Sustainable ZIF‐67/Mo‐MXene‐Derived Nanoarchitecture Synthesis: An Enhanced Durable Performance of Lithium–Selenium Batteries

Selenium-based electrodes have garnered attention for their high electrical conductivity, compatibility with carbonate electrolytes, and volumetric capacity comparable to sulfur electrodes. However, real-time application is hindered by rapid capacity deterioration from the "shuttle effect" of polyselenides and volume fluctuations. To address these challenges, a hybrid Se@ZIF-67/Mo-MXene-derived (Se@Co-NC/Mo₂C) nanoarchitecture is developed via an economically viable in situ electrostatic self-assembly of ZIF-67 and Mo₂C nanosheets.
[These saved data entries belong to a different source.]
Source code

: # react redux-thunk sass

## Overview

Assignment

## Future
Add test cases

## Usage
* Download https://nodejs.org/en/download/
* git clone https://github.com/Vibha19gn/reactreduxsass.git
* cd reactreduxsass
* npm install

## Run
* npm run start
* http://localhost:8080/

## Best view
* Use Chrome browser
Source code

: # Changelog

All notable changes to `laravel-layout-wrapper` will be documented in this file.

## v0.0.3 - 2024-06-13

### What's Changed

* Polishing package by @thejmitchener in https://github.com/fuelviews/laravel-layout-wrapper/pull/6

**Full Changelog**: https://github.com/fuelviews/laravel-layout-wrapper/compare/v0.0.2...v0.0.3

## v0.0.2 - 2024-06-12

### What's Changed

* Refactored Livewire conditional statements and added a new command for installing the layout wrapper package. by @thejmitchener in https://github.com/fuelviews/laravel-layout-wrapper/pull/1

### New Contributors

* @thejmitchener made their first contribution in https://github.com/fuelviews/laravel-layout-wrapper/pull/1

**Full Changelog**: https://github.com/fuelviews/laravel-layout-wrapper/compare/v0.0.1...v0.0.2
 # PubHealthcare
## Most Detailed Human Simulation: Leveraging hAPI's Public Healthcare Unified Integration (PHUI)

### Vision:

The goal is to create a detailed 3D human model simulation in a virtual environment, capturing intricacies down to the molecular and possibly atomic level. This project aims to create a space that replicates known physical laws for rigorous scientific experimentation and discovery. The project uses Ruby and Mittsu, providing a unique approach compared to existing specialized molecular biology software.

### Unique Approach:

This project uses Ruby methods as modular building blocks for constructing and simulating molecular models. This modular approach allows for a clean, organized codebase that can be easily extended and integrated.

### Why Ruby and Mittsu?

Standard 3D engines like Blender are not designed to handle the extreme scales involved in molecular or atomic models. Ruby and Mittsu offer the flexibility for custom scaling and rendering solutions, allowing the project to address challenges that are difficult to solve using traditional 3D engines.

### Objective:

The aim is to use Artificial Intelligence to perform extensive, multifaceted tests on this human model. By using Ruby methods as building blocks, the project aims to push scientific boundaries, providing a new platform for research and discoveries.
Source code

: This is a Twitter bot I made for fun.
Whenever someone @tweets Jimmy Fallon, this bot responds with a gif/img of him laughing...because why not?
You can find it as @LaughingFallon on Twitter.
The catalytic effects and porous framework of Co-NC/Mo₂C enhance electrode attributes, promoting superior adsorption and conversion of lithium polyselenides and facile ion/electron transport within the electrode, resulting in stable electrochemical performance. Lithium-selenium batteries (LSeBs) exhibit remarkable characteristics, boasting high specific capacity and exceptional durability. The Se@Co-NC/Mo₂C electrode delivers a reversible capacity of 503.5 mAh g^-1 at 0.5 C with 98% capacity retention, 100% Coulombic efficiency, and exceptional cyclic durability through 8600 cycles. In sustainability tests at 10C/1C charging/discharging, the Se@Co-NC/Mo₂C electrode demonstrates an optimistic and stable capacity of ≈370.6 mAh g^-1 with 93% capacity retention at the 3100^th cycle in a carbonate-based electrolyte and ≈181.3 mAh g^-1 with 92% capacity retention after 5000 cycles in an ether-based electrolyte, indicating exceptional stability for practical rechargeable batteries. This cost-effective and efficient approach holds significant potential for high-performance and durable LSeBs.